REQUIREMENT:
Starting at the top of the records, output every line through the one that contains "Framework for FastAPI**", keeping each exactly as it appears.

(Data records)
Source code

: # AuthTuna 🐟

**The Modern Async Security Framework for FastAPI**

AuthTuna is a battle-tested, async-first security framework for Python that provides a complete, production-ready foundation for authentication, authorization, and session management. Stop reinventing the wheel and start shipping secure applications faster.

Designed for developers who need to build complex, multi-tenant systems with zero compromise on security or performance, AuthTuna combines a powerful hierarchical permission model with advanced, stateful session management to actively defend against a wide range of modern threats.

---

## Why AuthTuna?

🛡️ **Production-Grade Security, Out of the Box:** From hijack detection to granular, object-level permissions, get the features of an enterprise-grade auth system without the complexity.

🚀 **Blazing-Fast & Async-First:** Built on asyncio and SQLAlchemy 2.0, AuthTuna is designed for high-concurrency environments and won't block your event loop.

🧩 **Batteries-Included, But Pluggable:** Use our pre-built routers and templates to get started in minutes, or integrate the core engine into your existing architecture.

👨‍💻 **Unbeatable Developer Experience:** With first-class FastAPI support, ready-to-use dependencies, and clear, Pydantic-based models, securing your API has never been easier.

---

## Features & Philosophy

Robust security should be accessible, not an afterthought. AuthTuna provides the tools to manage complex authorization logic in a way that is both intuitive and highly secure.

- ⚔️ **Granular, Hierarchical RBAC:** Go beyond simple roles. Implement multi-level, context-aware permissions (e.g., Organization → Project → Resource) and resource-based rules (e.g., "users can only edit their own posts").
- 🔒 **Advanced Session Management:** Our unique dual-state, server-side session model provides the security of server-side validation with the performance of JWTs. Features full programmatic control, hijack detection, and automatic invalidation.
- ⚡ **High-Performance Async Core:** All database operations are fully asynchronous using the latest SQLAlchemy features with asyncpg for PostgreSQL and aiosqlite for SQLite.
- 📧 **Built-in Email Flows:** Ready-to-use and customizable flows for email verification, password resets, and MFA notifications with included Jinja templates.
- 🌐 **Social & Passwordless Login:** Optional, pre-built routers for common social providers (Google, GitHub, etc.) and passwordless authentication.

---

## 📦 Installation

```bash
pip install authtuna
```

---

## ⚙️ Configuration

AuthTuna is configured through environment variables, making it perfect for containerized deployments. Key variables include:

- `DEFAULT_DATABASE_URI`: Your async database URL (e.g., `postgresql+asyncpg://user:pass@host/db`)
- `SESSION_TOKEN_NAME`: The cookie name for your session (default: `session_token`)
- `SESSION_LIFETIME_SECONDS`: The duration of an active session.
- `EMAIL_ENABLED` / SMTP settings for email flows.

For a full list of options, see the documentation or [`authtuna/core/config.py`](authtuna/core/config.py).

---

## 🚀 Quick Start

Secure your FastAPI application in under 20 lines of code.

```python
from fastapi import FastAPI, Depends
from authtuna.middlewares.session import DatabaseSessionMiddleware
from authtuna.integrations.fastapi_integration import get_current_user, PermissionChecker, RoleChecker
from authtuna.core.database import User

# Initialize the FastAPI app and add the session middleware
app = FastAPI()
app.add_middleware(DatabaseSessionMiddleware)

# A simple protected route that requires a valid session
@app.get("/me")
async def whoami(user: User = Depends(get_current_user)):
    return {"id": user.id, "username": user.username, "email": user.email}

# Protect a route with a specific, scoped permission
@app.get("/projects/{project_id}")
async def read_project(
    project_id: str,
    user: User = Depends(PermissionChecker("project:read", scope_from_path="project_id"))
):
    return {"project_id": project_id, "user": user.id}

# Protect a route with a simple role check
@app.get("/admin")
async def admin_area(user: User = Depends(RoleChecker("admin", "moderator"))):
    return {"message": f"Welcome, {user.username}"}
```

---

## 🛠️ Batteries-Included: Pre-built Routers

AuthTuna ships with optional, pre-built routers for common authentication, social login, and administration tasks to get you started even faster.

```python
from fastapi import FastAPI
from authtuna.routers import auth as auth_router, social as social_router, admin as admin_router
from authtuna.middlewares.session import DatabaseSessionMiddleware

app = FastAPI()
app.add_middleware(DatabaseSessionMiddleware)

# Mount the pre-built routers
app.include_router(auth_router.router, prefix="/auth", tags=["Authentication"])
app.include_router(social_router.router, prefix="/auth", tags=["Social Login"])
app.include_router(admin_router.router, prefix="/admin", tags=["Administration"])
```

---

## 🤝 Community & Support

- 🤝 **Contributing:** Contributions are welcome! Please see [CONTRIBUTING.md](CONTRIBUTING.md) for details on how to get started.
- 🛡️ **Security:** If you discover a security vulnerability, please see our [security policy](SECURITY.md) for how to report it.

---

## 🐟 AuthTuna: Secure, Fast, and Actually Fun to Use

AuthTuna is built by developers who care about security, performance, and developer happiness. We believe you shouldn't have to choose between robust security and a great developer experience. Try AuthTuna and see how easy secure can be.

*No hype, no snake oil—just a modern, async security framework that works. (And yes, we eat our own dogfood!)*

ANSWER TO THIS TASK:
Source code

: # AuthTuna 🐟

**The Modern Async Security Framework for FastAPI**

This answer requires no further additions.